- [Task to complete]: Everything in the data below except the pictures must be repeated word for word.

====== Records for the task ======

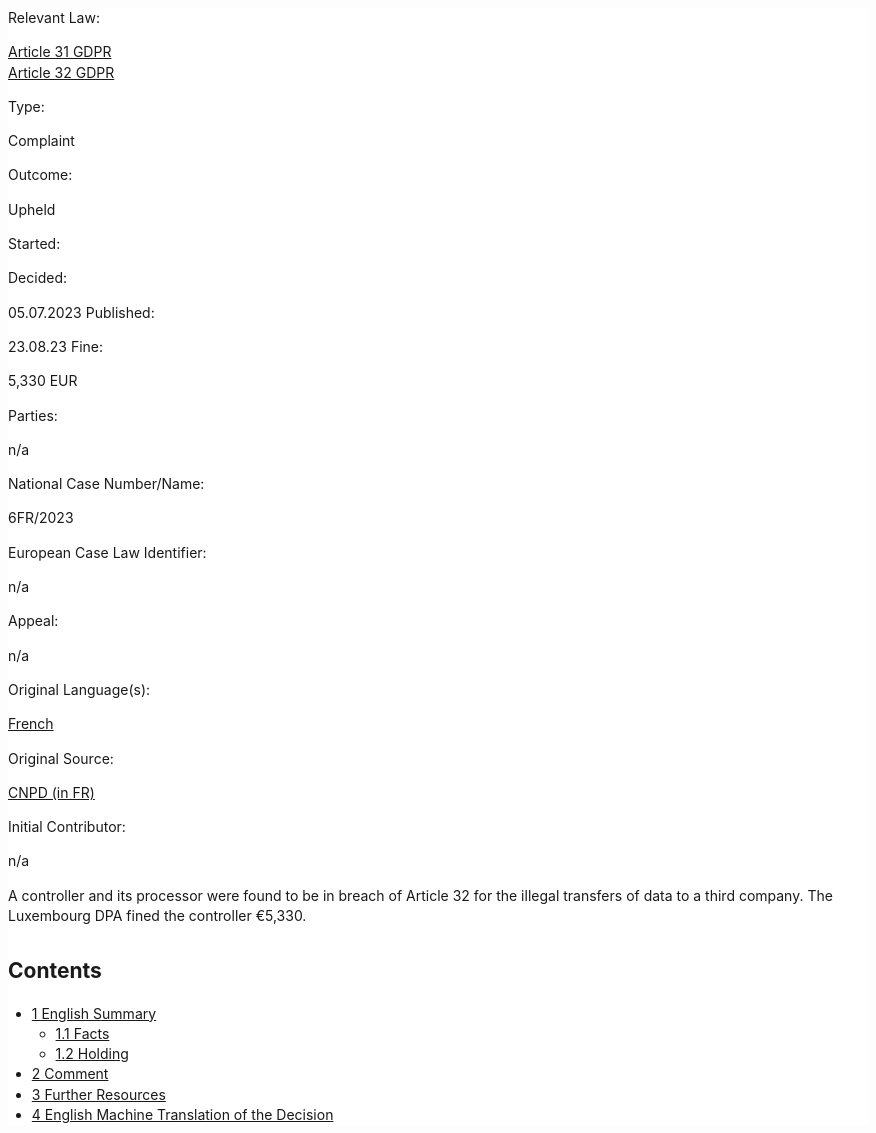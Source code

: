 Relevant Law:

[Article 31 GDPR](/index.php?title=Article_31_GDPR "Article 31 GDPR")  
[Article 32 GDPR](/index.php?title=Article_32_GDPR "Article 32 GDPR")

Type:

Complaint

Outcome:

Upheld

Started:

Decided:

05.07.2023 Published:

23.08.23 Fine:

5,330 EUR

Parties:

n/a

National Case Number/Name:

6FR/2023

European Case Law Identifier:

n/a

Appeal:

n/a

Original Language(s):

[French](/index.php?title=Category:French "Category:French")

Original Source:

[CNPD (in FR)](https://cnpd.public.lu/content/dam/cnpd/fr/decisions-fr/2023/dcision-6fr-2023-sous-forme-anonymise.pdf%20)

Initial Contributor:

n/a

A controller and its processor were found to be in breach of Article 32 for the illegal transfers of data to a third company. The Luxembourg DPA fined the controller €5,330.

## Contents

*   [1 English Summary](#English_Summary)
    *   [1.1 Facts](#Facts)
    *   [1.2 Holding](#Holding)
*   [2 Comment](#Comment)
*   [3 Further Resources](#Further_Resources)
*   [4 English Machine Translation of the Decision](#English_Machine_Translation_of_the_Decision)
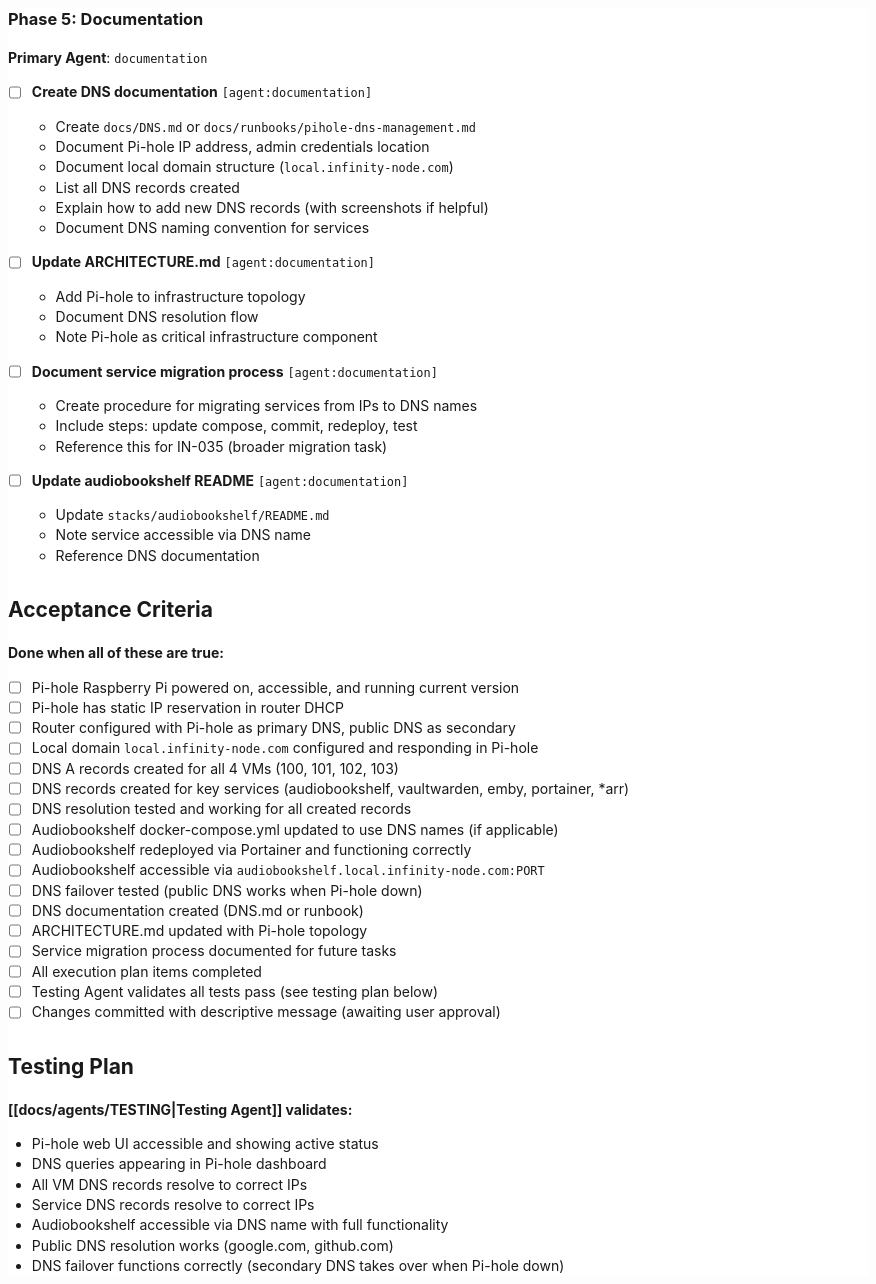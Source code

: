 ### Phase 5: Documentation

**Primary Agent**: `documentation`

- [ ] **Create DNS documentation** `[agent:documentation]`
  - Create `docs/DNS.md` or `docs/runbooks/pihole-dns-management.md`
  - Document Pi-hole IP address, admin credentials location
  - Document local domain structure (`local.infinity-node.com`)
  - List all DNS records created
  - Explain how to add new DNS records (with screenshots if helpful)
  - Document DNS naming convention for services

- [ ] **Update ARCHITECTURE.md** `[agent:documentation]`
  - Add Pi-hole to infrastructure topology
  - Document DNS resolution flow
  - Note Pi-hole as critical infrastructure component

- [ ] **Document service migration process** `[agent:documentation]`
  - Create procedure for migrating services from IPs to DNS names
  - Include steps: update compose, commit, redeploy, test
  - Reference this for IN-035 (broader migration task)

- [ ] **Update audiobookshelf README** `[agent:documentation]`
  - Update `stacks/audiobookshelf/README.md`
  - Note service accessible via DNS name
  - Reference DNS documentation

## Acceptance Criteria

**Done when all of these are true:**
- [ ] Pi-hole Raspberry Pi powered on, accessible, and running current version
- [ ] Pi-hole has static IP reservation in router DHCP
- [ ] Router configured with Pi-hole as primary DNS, public DNS as secondary
- [ ] Local domain `local.infinity-node.com` configured and responding in Pi-hole
- [ ] DNS A records created for all 4 VMs (100, 101, 102, 103)
- [ ] DNS records created for key services (audiobookshelf, vaultwarden, emby, portainer, *arr)
- [ ] DNS resolution tested and working for all created records
- [ ] Audiobookshelf docker-compose.yml updated to use DNS names (if applicable)
- [ ] Audiobookshelf redeployed via Portainer and functioning correctly
- [ ] Audiobookshelf accessible via `audiobookshelf.local.infinity-node.com:PORT`
- [ ] DNS failover tested (public DNS works when Pi-hole down)
- [ ] DNS documentation created (DNS.md or runbook)
- [ ] ARCHITECTURE.md updated with Pi-hole topology
- [ ] Service migration process documented for future tasks
- [ ] All execution plan items completed
- [ ] Testing Agent validates all tests pass (see testing plan below)
- [ ] Changes committed with descriptive message (awaiting user approval)

## Testing Plan

**[[docs/agents/TESTING|Testing Agent]] validates:**
- Pi-hole web UI accessible and showing active status
- DNS queries appearing in Pi-hole dashboard
- All VM DNS records resolve to correct IPs
- Service DNS records resolve to correct IPs
- Audiobookshelf accessible via DNS name with full functionality
- Public DNS resolution works (google.com, github.com)
- DNS failover functions correctly (secondary DNS takes over when Pi-hole down)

======

- [Solution]:
Source code

: Relevant Law:

[Article 31 GDPR](/index.php?title=Article_31_GDPR "Article 31 GDPR")  
[Article 32 GDPR](/index.php?title=Article_32_GDPR "Article 32 GDPR")

Type:

Complaint

Outcome:

Upheld

Started:

Decided:

05.07.2023 Published:

23.08.23 Fine:

5,330 EUR

Parties:

n/a

National Case Number/Name:

6FR/2023

European Case Law Identifier:

n/a

Appeal:

n/a

Original Language(s):

[French](/index.php?title=Category:French "Category:French")

Original Source:

[CNPD (in FR)](https://cnpd.public.lu/content/dam/cnpd/fr/decisions-fr/2023/dcision-6fr-2023-sous-forme-anonymise.pdf%20)

Initial Contributor:

n/a

A controller and its processor were found to be in breach of Article 32 for the illegal transfers of data to a third company. The Luxembourg DPA fined the controller €5,330.

## Contents

*   [1 English Summary](#English_Summary)
    *   [1.1 Facts](#Facts)
    *   [1.2 Holding](#Holding)
*   [2 Comment](#Comment)
*   [3 Further Resources](#Further_Resources)
*   [4 English Machine Translation of the Decision](#English_Machine_Translation_of_the_Decision)
Source code

: ### Phase 5: Documentation

**Primary Agent**: `documentation`

- [ ] **Create DNS documentation** `[agent:documentation]`
  - Create `docs/DNS.md` or `docs/runbooks/pihole-dns-management.md`
  - Document Pi-hole IP address, admin credentials location
  - Document local domain structure (`local.infinity-node.com`)
  - List all DNS records created
  - Explain how to add new DNS records (with screenshots if helpful)
  - Document DNS naming convention for services

- [ ] **Update ARCHITECTURE.md** `[agent:documentation]`
  - Add Pi-hole to infrastructure topology
  - Document DNS resolution flow
  - Note Pi-hole as critical infrastructure component

- [ ] **Document service migration process** `[agent:documentation]`
  - Create procedure for migrating services from IPs to DNS names
  - Include steps: update compose, commit, redeploy, test
  - Reference this for IN-035 (broader migration task)

- [ ] **Update audiobookshelf README** `[agent:documentation]`
  - Update `stacks/audiobookshelf/README.md`
  - Note service accessible via DNS name
  - Reference DNS documentation

## Acceptance Criteria

**Done when all of these are true:**
- [ ] Pi-hole Raspberry Pi powered on, accessible, and running current version
- [ ] Pi-hole has static IP reservation in router DHCP
- [ ] Router configured with Pi-hole as primary DNS, public DNS as secondary
- [ ] Local domain `local.infinity-node.com` configured and responding in Pi-hole
- [ ] DNS A records created for all 4 VMs (100, 101, 102, 103)
- [ ] DNS records created for key services (audiobookshelf, vaultwarden, emby, portainer, *arr)
- [ ] DNS resolution tested and working for all created records
- [ ] Audiobookshelf docker-compose.yml updated to use DNS names (if applicable)
- [ ] Audiobookshelf redeployed via Portainer and functioning correctly
- [ ] Audiobookshelf accessible via `audiobookshelf.local.infinity-node.com:PORT`
- [ ] DNS failover tested (public DNS works when Pi-hole down)
- [ ] DNS documentation created (DNS.md or runbook)
- [ ] ARCHITECTURE.md updated with Pi-hole topology
- [ ] Service migration process documented for future tasks
- [ ] All execution plan items completed
- [ ] Testing Agent validates all tests pass (see testing plan below)
- [ ] Changes committed with descriptive message (awaiting user approval)

## Testing Plan

**[[docs/agents/TESTING|Testing Agent]] validates:**
- Pi-hole web UI accessible and showing active status
- DNS queries appearing in Pi-hole dashboard
- All VM DNS records resolve to correct IPs
- Service DNS records resolve to correct IPs
- Audiobookshelf accessible via DNS name with full functionality
- Public DNS resolution works (google.com, github.com)
- DNS failover functions correctly (secondary DNS takes over when Pi-hole down)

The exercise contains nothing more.